Julian Guiderone, the son of the Shepherd Boy, sat at a table in Rome's Via Veneto, enjoying his morning caffe latte when his cellular phone beeped in his breast pocket. He pulled it out and spoke.
"The Shepherd," he said.
"Wichita has been compromised," reported the recognizable voice from Amsterdam.
"To what extent we do not know."
"Survivors?"
"Our two people. They weren't on the scene."
"McDowell and Karastos?"
"They were both at home. They were not involved."
"Yes, they were. Kill them, and sweep their offices."

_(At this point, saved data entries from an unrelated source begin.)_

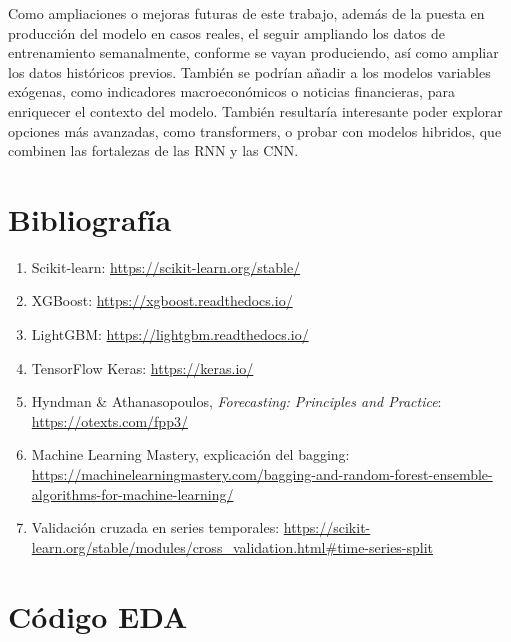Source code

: \documentclass[a4paper,onecolumn]{extarticle}
\let\stdsection\section
\renewcommand\section{\newpage\stdsection}
\begin{document}
\begin{sloppypar}
Como ampliaciones o mejoras futuras de este trabajo, además de la puesta en producción del modelo en casos reales, el seguir ampliando los datos de entrenamiento semanalmente, conforme se vayan produciendo,
así como ampliar los datos históricos previos. También se podrían añadir a los modelos variables exógenas, como indicadores macroeconómicos o noticias financieras, para enriquecer el contexto del modelo.
También resultaría interesante poder explorar opciones más avanzadas, como transformers, o probar con modelos hibridos, que combinen las fortalezas de las RNN y las CNN.

\renewcommand\section{\stdsection}
\section{Bibliografía} \label{bibliografia}
\begin{enumerate}
    \item Scikit-learn: \url{https://scikit-learn.org/stable/}
    \item XGBoost: \url{https://xgboost.readthedocs.io/}
    \item LightGBM: \url{https://lightgbm.readthedocs.io/}
    \item TensorFlow Keras: \url{https://keras.io/}
    \item Hyndman \& Athanasopoulos, \textit{Forecasting: Principles and Practice}: \url{https://otexts.com/fpp3/}
    \item Machine Learning Mastery, explicación del bagging: \url{https://machinelearningmastery.com/bagging-and-random-forest-ensemble-algorithms-for-machine-learning/}
    \item Validación cruzada en series temporales: \url{https://scikit-learn.org/stable/modules/cross_validation.html#time-series-split}
\end{enumerate}

\renewcommand\section{\newpage\stdsection}

\clearpage

\appendix
\section{Código EDA}\label{Anexo:EDA}



\end{sloppypar}
\end{document}
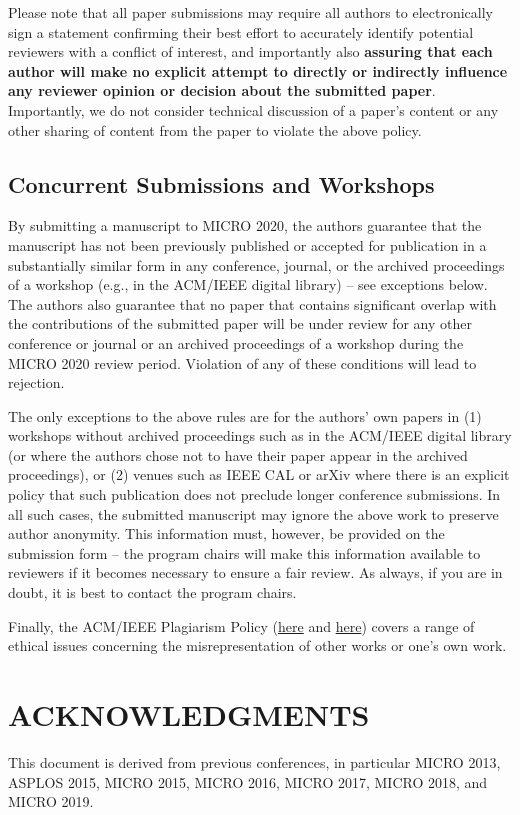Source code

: \documentclass{sig-alternate}
\begin{document}
Please note that all paper submissions may require all authors to electronically sign a statement confirming their best effort to accurately identify potential reviewers with a conflict of interest, and importantly also {\bf assuring that each author will make no explicit attempt to directly or indirectly influence any reviewer opinion or decision about the submitted paper}. Importantly, we do not consider technical discussion of a paper's content or any other sharing of content from the paper to violate the above policy. 


\subsection{Concurrent Submissions and Workshops}

By submitting a manuscript to MICRO 2020, the authors guarantee that the manuscript has not been previously published or accepted for publication in a substantially similar form in any conference, journal, or the archived proceedings of a workshop (e.g., in the ACM/IEEE digital library) -- see exceptions below. The authors also guarantee that no paper that contains significant overlap with the contributions of the submitted paper will be under review for any other conference or journal or an archived proceedings of a workshop during the MICRO 2020 review period. Violation of any of these conditions will lead to rejection.

The only exceptions to the above rules are for the authors' own papers in (1) workshops without archived proceedings such as in the ACM/IEEE digital library (or where the authors chose not to have their paper appear in the archived proceedings), or (2) venues such as IEEE CAL or arXiv where there is an explicit policy that such publication does not preclude longer conference submissions.  In all such cases, the submitted manuscript may ignore the above work to preserve author anonymity. This information must, however, be provided on the submission form -- the program chairs will make this information available to reviewers if it becomes necessary to ensure a fair review.  As always, if you are in doubt, it is best to contact the program chairs.


Finally, the ACM/IEEE Plagiarism Policy (\href{http://www.acm.org/publications/policies/plagiarism_policy}{here} and \href{https://www.ieee.org/publications_standards/publications/rights/plagiarism_FAQ.html}{here}) covers a range of ethical issues concerning the misrepresentation of other works or one's own work.

\section*{ACKNOWLEDGMENTS}
This document is derived from previous conferences, in particular MICRO 2013, ASPLOS 2015, MICRO 2015, MICRO 2016, MICRO 2017, MICRO 2018, and MICRO 2019.






\end{document}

The aircraft carrier U.S.S. Ticonderoga was immense, a virtual city within itself, with the military equivalents of various stores, pharmacies, restaurants (mess halls), gymnasiums, offices, and rooms-single, double, and dormitory-style. And there were more corridors, alleyways, and abrupt corners than could be found in a Star Trek version of San Francisco's Chinatown. The farther one went below-decks, the less peopled were the drab steel hallways, albeit with more turns and hatchways and cargo holds than those above the waterline. At the moment, two figures were running up a low-ceilinged corridor, both rather conspicuous. One was a tall black officer who had to continually bend his frame so as not to collide with a lateral pipe, the other a young white male, a muscular teenager, his hands bound in fresh surgical gauze.
"Hurry up!" cried Lieutenant Luther Considine, his summer uniform unpressed and in need of cleaning.
"Where are we going?" asked an excited Jamie Montrose.
"Where I hope the officer of the watch and his bloodhounds won't find you!"
They came to a heavy metal door marked Authorized Personnel Only. Considine took out a key, unlocked it, and shoved it open. They walked into a small white-walled room with a long Formica table around which were brown-cushioned swivel chairs and a large screen on the right, a mounted slide projector on the left.
"What is this?" said Montrose junior.
"It's a debriefing room for pilots on top-secret runs."
"How'd you get the key, Lieutenant?"
"The security officer was my wing commander until the brass figured he was too smart or too blind to fly. He's still my roommate and thinks I'm having a tete-a-tete with a dark angel of mercy."
"That was very nice of him."
"Nice, schmice. I bailed him out of the casino on Rhodes. Take a chair and relax. I flip on this switch and the red letters outside say Do Not Enter."
"I don't know how to thank you, sir."
"You don't have to, Jamie. Just fill me in more, and remember, I could be busted to a swab-jockey if you shuffle me."
"Everything I've told you is the truth-" "I believe you!" interrupted Luther Considine, his black eyes glaring.
"I believe you because it's so nuts
and you're so young and you're the son of a fighter pilot we considered the best in the business, so why would you lie? But the captain, the four-striper driving this floating metropolis, thinks you ran out of my quarters and I can't find you because our intelligence officer ordered you to talk to Washington."
"No way!" insisted Montrose junior.
"You talk about shuffling, I've been shuffled enough!"
"Okay, okay. Let's go back. What exactly did the two government spook-jocks say to you at Kennedy International?"
"Not very much.. .. Basically that my mother had been assigned to an undercover operation and in case there were any leaks, they wanted me 'out of the loop."
" "What about their ID's? .. . Forget it, they could easily get fakes.
And you accepted what they told you?"
"Well, they seemed like really nice guys, you know? I mean, they were concerned, genuinely sorry about everything, and even got me on board the plane without any hassle over tickets and my passport and that sort of thing."
"Didn't you ask any questions?"
"I asked a lot of questions, but they didn't know much more than I did."
"What did they tell you?" said Considine, studying the youngster.